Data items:
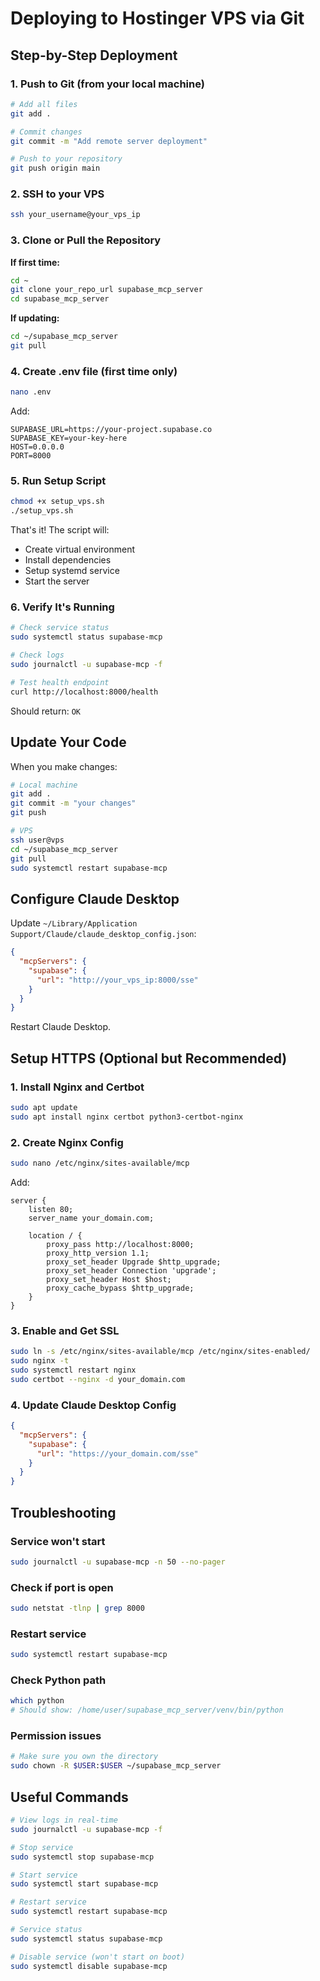# Deploying to Hostinger VPS via Git

## Step-by-Step Deployment

### 1. Push to Git (from your local machine)

```bash
# Add all files
git add .

# Commit changes
git commit -m "Add remote server deployment"

# Push to your repository
git push origin main
```

### 2. SSH to your VPS

```bash
ssh your_username@your_vps_ip
```

### 3. Clone or Pull the Repository

**If first time:**
```bash
cd ~
git clone your_repo_url supabase_mcp_server
cd supabase_mcp_server
```

**If updating:**
```bash
cd ~/supabase_mcp_server
git pull
```

### 4. Create .env file (first time only)

```bash
nano .env
```

Add:
```env
SUPABASE_URL=https://your-project.supabase.co
SUPABASE_KEY=your-key-here
HOST=0.0.0.0
PORT=8000
```

### 5. Run Setup Script

```bash
chmod +x setup_vps.sh
./setup_vps.sh
```

That's it! The script will:
- Create virtual environment
- Install dependencies
- Setup systemd service
- Start the server

### 6. Verify It's Running

```bash
# Check service status
sudo systemctl status supabase-mcp

# Check logs
sudo journalctl -u supabase-mcp -f

# Test health endpoint
curl http://localhost:8000/health
```

Should return: `OK`

## Update Your Code

When you make changes:

```bash
# Local machine
git add .
git commit -m "your changes"
git push

# VPS
ssh user@vps
cd ~/supabase_mcp_server
git pull
sudo systemctl restart supabase-mcp
```

## Configure Claude Desktop

Update `~/Library/Application Support/Claude/claude_desktop_config.json`:

```json
{
  "mcpServers": {
    "supabase": {
      "url": "http://your_vps_ip:8000/sse"
    }
  }
}
```

Restart Claude Desktop.

## Setup HTTPS (Optional but Recommended)

### 1. Install Nginx and Certbot

```bash
sudo apt update
sudo apt install nginx certbot python3-certbot-nginx
```

### 2. Create Nginx Config

```bash
sudo nano /etc/nginx/sites-available/mcp
```

Add:
```nginx
server {
    listen 80;
    server_name your_domain.com;

    location / {
        proxy_pass http://localhost:8000;
        proxy_http_version 1.1;
        proxy_set_header Upgrade $http_upgrade;
        proxy_set_header Connection 'upgrade';
        proxy_set_header Host $host;
        proxy_cache_bypass $http_upgrade;
    }
}
```

### 3. Enable and Get SSL

```bash
sudo ln -s /etc/nginx/sites-available/mcp /etc/nginx/sites-enabled/
sudo nginx -t
sudo systemctl restart nginx
sudo certbot --nginx -d your_domain.com
```

### 4. Update Claude Desktop Config

```json
{
  "mcpServers": {
    "supabase": {
      "url": "https://your_domain.com/sse"
    }
  }
}
```

## Troubleshooting

### Service won't start
```bash
sudo journalctl -u supabase-mcp -n 50 --no-pager
```

### Check if port is open
```bash
sudo netstat -tlnp | grep 8000
```

### Restart service
```bash
sudo systemctl restart supabase-mcp
```

### Check Python path
```bash
which python
# Should show: /home/user/supabase_mcp_server/venv/bin/python
```

### Permission issues
```bash
# Make sure you own the directory
sudo chown -R $USER:$USER ~/supabase_mcp_server
```

## Useful Commands

```bash
# View logs in real-time
sudo journalctl -u supabase-mcp -f

# Stop service
sudo systemctl stop supabase-mcp

# Start service
sudo systemctl start supabase-mcp

# Restart service
sudo systemctl restart supabase-mcp

# Service status
sudo systemctl status supabase-mcp

# Disable service (won't start on boot)
sudo systemctl disable supabase-mcp
```
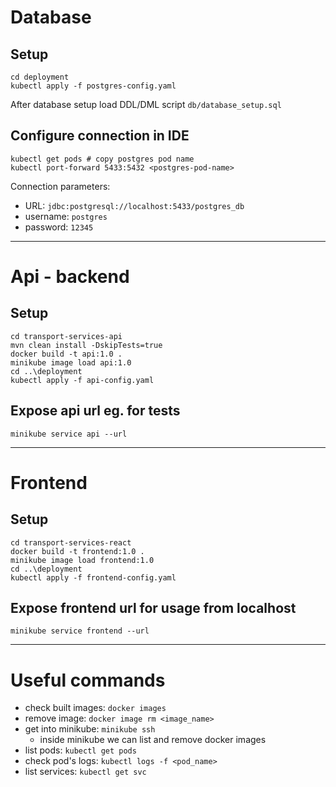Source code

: # Database
## Setup
```
cd deployment
kubectl apply -f postgres-config.yaml
```
After database setup load DDL/DML script `db/database_setup.sql`  
## Configure connection in IDE
```
kubectl get pods # copy postgres pod name
kubectl port-forward 5433:5432 <postgres-pod-name>
```
Connection parameters:
- URL: `jdbc:postgresql://localhost:5433/postgres_db`
- username: `postgres`
- password: `12345`
***
# Api - backend
## Setup
```
cd transport-services-api
mvn clean install -DskipTests=true
docker build -t api:1.0 .
minikube image load api:1.0
cd ..\deployment
kubectl apply -f api-config.yaml
```
## Expose api url eg. for tests
```
minikube service api --url
```
***
# Frontend
## Setup
```
cd transport-services-react
docker build -t frontend:1.0 .
minikube image load frontend:1.0
cd ..\deployment
kubectl apply -f frontend-config.yaml
```
## Expose frontend url for usage from localhost
```
minikube service frontend --url
```
***
# Useful commands
- check built images: `docker images`
- remove image: `docker image rm <image_name>`
- get into minikube: `minikube ssh`
  - inside minikube we can list and remove docker images
- list pods: `kubectl get pods`
- check pod's logs: `kubectl logs -f <pod_name>`
- list services: `kubectl get svc`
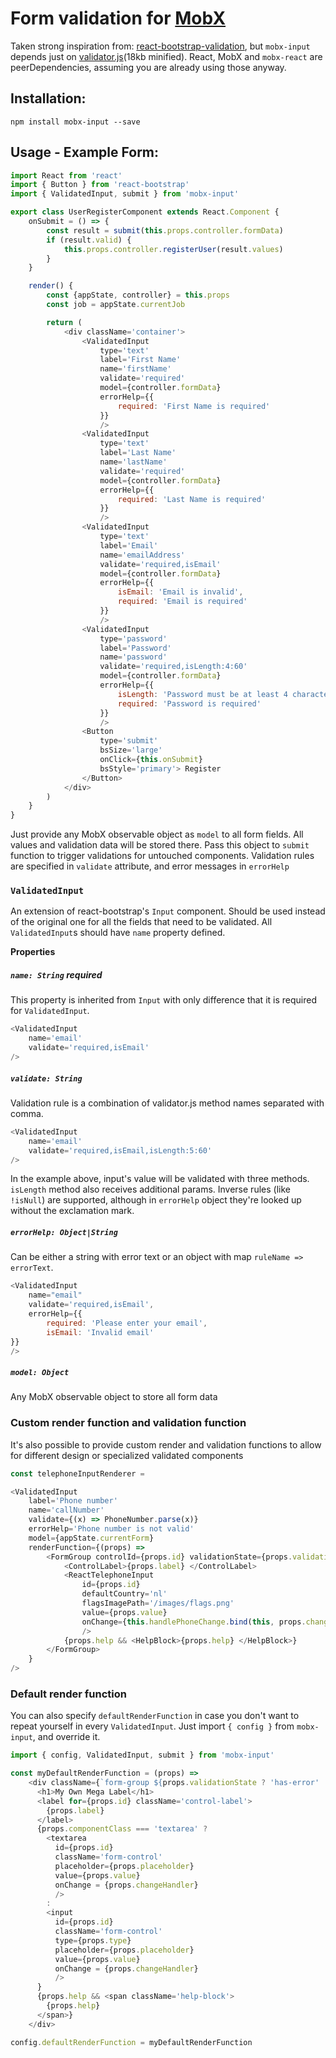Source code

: # Form validation for [MobX](https://github.com/mobxjs/mobx)

Taken strong inspiration from: [react-bootstrap-validation](https://github.com/heilhead/react-bootstrap-validation), but `mobx-input` depends just on [validator.js](https://github.com/chriso/validator.js/)(18kb minified). React, MobX and `mobx-react` are peerDependencies, assuming you are already using those anyway.

## Installation:

`npm install mobx-input --save`

## Usage - Example Form:

```js
import React from 'react'
import { Button } from 'react-bootstrap'
import { ValidatedInput, submit } from 'mobx-input'

export class UserRegisterComponent extends React.Component {
	onSubmit = () => {
		const result = submit(this.props.controller.formData)
		if (result.valid) {
			this.props.controller.registerUser(result.values)
		}
	}

	render() {
		const {appState, controller} = this.props
		const job = appState.currentJob

		return (
			<div className='container'>
				<ValidatedInput
					type='text'
					label='First Name'
					name='firstName'
					validate='required'
					model={controller.formData}
					errorHelp={{
						required: 'First Name is required'
					}}
					/>
				<ValidatedInput
					type='text'
					label='Last Name'
					name='lastName'
					validate='required'
					model={controller.formData}
					errorHelp={{
						required: 'Last Name is required'
					}}
					/>
				<ValidatedInput
					type='text'
					label='Email'
					name='emailAddress'
					validate='required,isEmail'
					model={controller.formData}
					errorHelp={{
						isEmail: 'Email is invalid',
						required: 'Email is required'
					}}
					/>
				<ValidatedInput
					type='password'
					label='Password'
					name='password'
					validate='required,isLength:4:60'
					model={controller.formData}
					errorHelp={{
						isLength: 'Password must be at least 4 characters long',
						required: 'Password is required'
					}}
					/>
				<Button
					type='submit'
					bsSize='large'
					onClick={this.onSubmit}
					bsStyle='primary'> Register
				</Button>
			</div>
		)
	}
}
```

Just provide any MobX observable object as `model` to all form fields. All values and validation data will be stored there. Pass this object to `submit` function to trigger validations for untouched components. Validation rules are specified in `validate` attribute, and error messages in `errorHelp`

### `ValidatedInput`

An extension of react-bootstrap's `Input` component. Should be used instead of the original one for all the fields that need to be validated. All `ValidatedInput`s should have `name` property defined.

**Properties**

##### `name: String` **required**
This property is inherited from `Input` with only difference that it is required for `ValidatedInput`.

```js
<ValidatedInput
	name='email'
	validate='required,isEmail'
/>
```

##### `validate: String`

Validation rule is a combination of validator.js method names separated with comma.
```js
<ValidatedInput
	name='email'
	validate='required,isEmail,isLength:5:60'
/>
```
In the example above, input's value will be validated with three methods. `isLength` method also receives additional params. Inverse rules (like `!isNull`) are supported, although in `errorHelp` object they're looked up without the exclamation mark.

##### `errorHelp: Object|String`
Can be either a string with error text or an object with map `ruleName => errorText`.
```js
<ValidatedInput
	name="email"
	validate='required,isEmail',
	errorHelp={{
		required: 'Please enter your email',
		isEmail: 'Invalid email'
}}
/>
```

##### `model: Object`
Any MobX observable object to store all form data

### Custom render function and validation function
It's also possible to provide custom render and validation functions to allow for different design or specialized validated components
```js
const telephoneInputRenderer =

<ValidatedInput
	label='Phone number'
	name='callNumber'
	validate={(x) => PhoneNumber.parse(x)}
	errorHelp='Phone number is not valid'
	model={appState.currentForm}
	renderFunction={(props) =>
		<FormGroup controlId={props.id} validationState={props.validationState} >
			<ControlLabel>{props.label} </ControlLabel>
			<ReactTelephoneInput
				id={props.id}
				defaultCountry='nl'
				flagsImagePath='/images/flags.png'
				value={props.value}
				onChange={this.handlePhoneChange.bind(this, props.changeHandler)}
				/>
			{props.help && <HelpBlock>{props.help} </HelpBlock>}
		</FormGroup>
	}
/>
```

### Default render function

You can also specify `defaultRenderFunction` in case you don't want to repeat yourself in every `ValidatedInput`. Just import `{ config }` from `mobx-input`, and override it.

```js
import { config, ValidatedInput, submit } from 'mobx-input'

const myDefaultRenderFunction = (props) =>
    <div className={`form-group ${props.validationState ? 'has-error' : ''}`}>
      <h1>My Own Mega Label</h1>
      <label for={props.id} className='control-label'>
        {props.label}
      </label>
      {props.componentClass === 'textarea' ?
        <textarea
          id={props.id}
          className='form-control'
          placeholder={props.placeholder}
          value={props.value}
          onChange = {props.changeHandler}
          />
        :
        <input
          id={props.id}
          className='form-control'
          type={props.type}
          placeholder={props.placeholder}
          value={props.value}
          onChange = {props.changeHandler}
          />
      }
      {props.help && <span className='help-block'>
        {props.help}
      </span>}
    </div>

config.defaultRenderFunction = myDefaultRenderFunction
```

• _EXERCISE BRIEF_
Report each line of the records that holds the word "Button".

• _TASK RESPONSE_
import { Button } from 'react-bootstrap'
				<Button
				</Button>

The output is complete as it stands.